Jika diangkat, setiap Hakim Konstitusi tidak boleh merangkap jabatan di
lembaga-lembaga kenegaraan lainnya, atau bebas dari pengaruh orang atau
organisasi di luar MK.
Di Konstitusi Korea
Selatan, MK diatur dalam Konstitusinya, yaitu pada Pasal 107 dan dalam Bab VI
yang berisi tiga pasal, yaitu Pasal 111, Pasal 112, dan Pasal 113. Menurut
ketentuan Pasal 111 ayat (2), jumlah anggotanya 9 orang. Pasal 111 (2), (3),
dan (4) menentukan: (2) MK terdiri atas 9 orang anggota yang memenuhi syarat
sebagai hakim dan diangkat oleh Presiden (The Constitutional Court is
composed of nine adjudicators qualified to be court judges, and they are
appointed by the President); (3) Di antara Hakim Konstitusi tersebut pada
ayat (2), tiga orang berasal dari orang yang dipilih oleh Majelis Nasional, dan
tiga orang diangkat dari orang yang dicalonkan oleh Ketua MA (Among the
adjudicators referred to in Paragraph (2), three are appointed from persons
selected by the National Assembly, and three appointed from persons nominated
by the Chief Justice); (4) Ketua MK diangkat oleh Presiden dari anggota MK
dengan persetujuan Majelis Nasional (The head of the Constitutional Court is
appointed by the President from among the adjudicators with the consent of the
National Assembly).
Masa jabatan
kesembilan anggota MK itu ditentukan dalam Pasal 112 ayat (1) untuk 6 tahun dan
dapat diangkat kembali sesuai ketentuan UU (The term of office of the
adjudicators of the Constitutional Court is six years, and they may be
reappointed under the conditions as prescribed by law). Dalam ayat (2)

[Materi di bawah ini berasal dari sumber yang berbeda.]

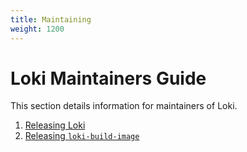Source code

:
 ```yaml
---
title: Maintaining
weight: 1200
---
```

# Loki Maintainers Guide

This section details information for maintainers of Loki.

1. [Releasing Loki](release.md)
2. [Releasing `loki-build-image`](release-loki-build-image.md)
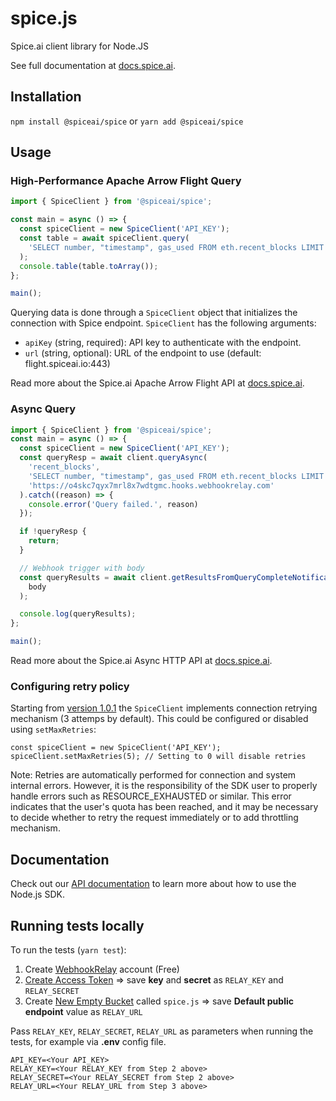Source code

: # spice.js

Spice.ai client library for Node.JS

See full documentation at [docs.spice.ai](https://docs.spice.ai/sdks/node.js-sdk).

## Installation

`npm install @spiceai/spice` or `yarn add @spiceai/spice`

## Usage

### High-Performance Apache Arrow Flight Query

```js
import { SpiceClient } from '@spiceai/spice';

const main = async () => {
  const spiceClient = new SpiceClient('API_KEY');
  const table = await spiceClient.query(
    'SELECT number, "timestamp", gas_used FROM eth.recent_blocks LIMIT 10'
  );
  console.table(table.toArray());
};

main();
```

Querying data is done through a `SpiceClient` object that initializes the connection with Spice endpoint. `SpiceClient` has the following arguments:

- `apiKey` (string, required): API key to authenticate with the endpoint.
- `url` (string, optional): URL of the endpoint to use (default: flight.spiceai.io:443)

Read more about the Spice.ai Apache Arrow Flight API at [docs.spice.ai](https://docs.spice.ai/api/sql-query-api/apache-arrow-flight-api).

### Async Query

```js
import { SpiceClient } from '@spiceai/spice';
const main = async () => {
  const spiceClient = new SpiceClient('API_KEY');
  const queryResp = await client.queryAsync(
    'recent_blocks',
    'SELECT number, "timestamp", gas_used FROM eth.recent_blocks LIMIT 10',
    'https://o4skc7qyx7mrl8x7wdtgmc.hooks.webhookrelay.com'
  ).catch((reason) => {
    console.error('Query failed.', reason)    
  });

  if !queryResp {
    return;
  }

  // Webhook trigger with body
  const queryResults = await client.getResultsFromQueryCompleteNotification(
    body
  );

  console.log(queryResults);
};

main();
```

Read more about the Spice.ai Async HTTP API at [docs.spice.ai](https://docs.spice.ai/api/sql-query-api/http-api-1).

### Configuring retry policy

Starting from [version 1.0.1](https://github.com/spiceai/spice.js/releases/tag/v1.0.1) the `SpiceClient` implements connection retrying mechanism (3 attemps by default).
This could be configured or disabled using `setMaxRetries`:

```
const spiceClient = new SpiceClient('API_KEY');
spiceClient.setMaxRetries(5); // Setting to 0 will disable retries
```

Note: Retries are automatically performed for connection and system internal errors. However, it is the responsibility of
the SDK user to properly handle errors such as RESOURCE_EXHAUSTED or similar. This error indicates that the user's quota has
been reached, and it may be necessary to decide whether to retry the request immediately or to add throttling mechanism.

## Documentation

Check out our [API documentation](https://docs.spice.ai/sdks/node.js-sdk) to learn more about how to use the Node.js SDK.

## Running tests locally

To run the tests (`yarn test`):
1. Create [WebhookRelay](https://webhookrelay.com/) account (Free)
2. [Create Access Token](https://my.webhookrelay.com/tokens) => save **key** and **secret** as `RELAY_KEY` and `RELAY_SECRET`
3. Create [New Empty Bucket](https://my.webhookrelay.com/buckets) called `spice.js` => save **Default public endpoint** value as `RELAY_URL` 

Pass `RELAY_KEY`, `RELAY_SECRET`, `RELAY_URL` as parameters when running the tests, for example via **.env** config file.
```
API_KEY=<Your API_KEY>
RELAY_KEY=<Your RELAY_KEY from Step 2 above>
RELAY_SECRET=<Your RELAY_SECRET from Step 2 above>
RELAY_URL=<Your RELAY_URL from Step 3 above>
```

dinyatakan: “The adjudicators of the Constitutional Court may not join any
political party nor participate in political activities”. Selanjutnya dalam
ayat (3)-nya dinyatakan: “No adjudicator of the Constitutional Court can be
expelled from office except by impeachment or a sentence of imprisonment or
heavier punishment”.
Dari contoh-contoh
kasus di Afrika Selatan, Czech (Cheko), Lithuania, dan Korea Selatan tersebut
di atas, dapat disimpulkan bahwa di lingkungan negara-negara yang berubah ke
arah demokrasi pada dasawarsa terakhir abad ke-20, pada umumnya mengadopsi
gagasan pembentukan MK seperti yang telah lama berkembang di beberapa negara
demokrasi konstitusional di Eropa. Jumlah anggotanya berkisar antara 9 sampai
15 orang. Di Korea Selatan dan Lithuanian 9 orang, Afrika Selatan 11 orang,
Cheko (Czech) 15 orang. Masa jabatannya juga bervariasi. Di Afrika Selatan 12
tahun maksimum berusia 70 tahun, di Korea Selatan 6 tahun dan sesudahnya dapat
diangkat lagi, dan Lithuania maksimum 9 tahun dengan pergantian setiap 3 tahun,
dan di Cheko 10 tahun dan sesudahnya dapat diangkat lagi tanpa pembatasan.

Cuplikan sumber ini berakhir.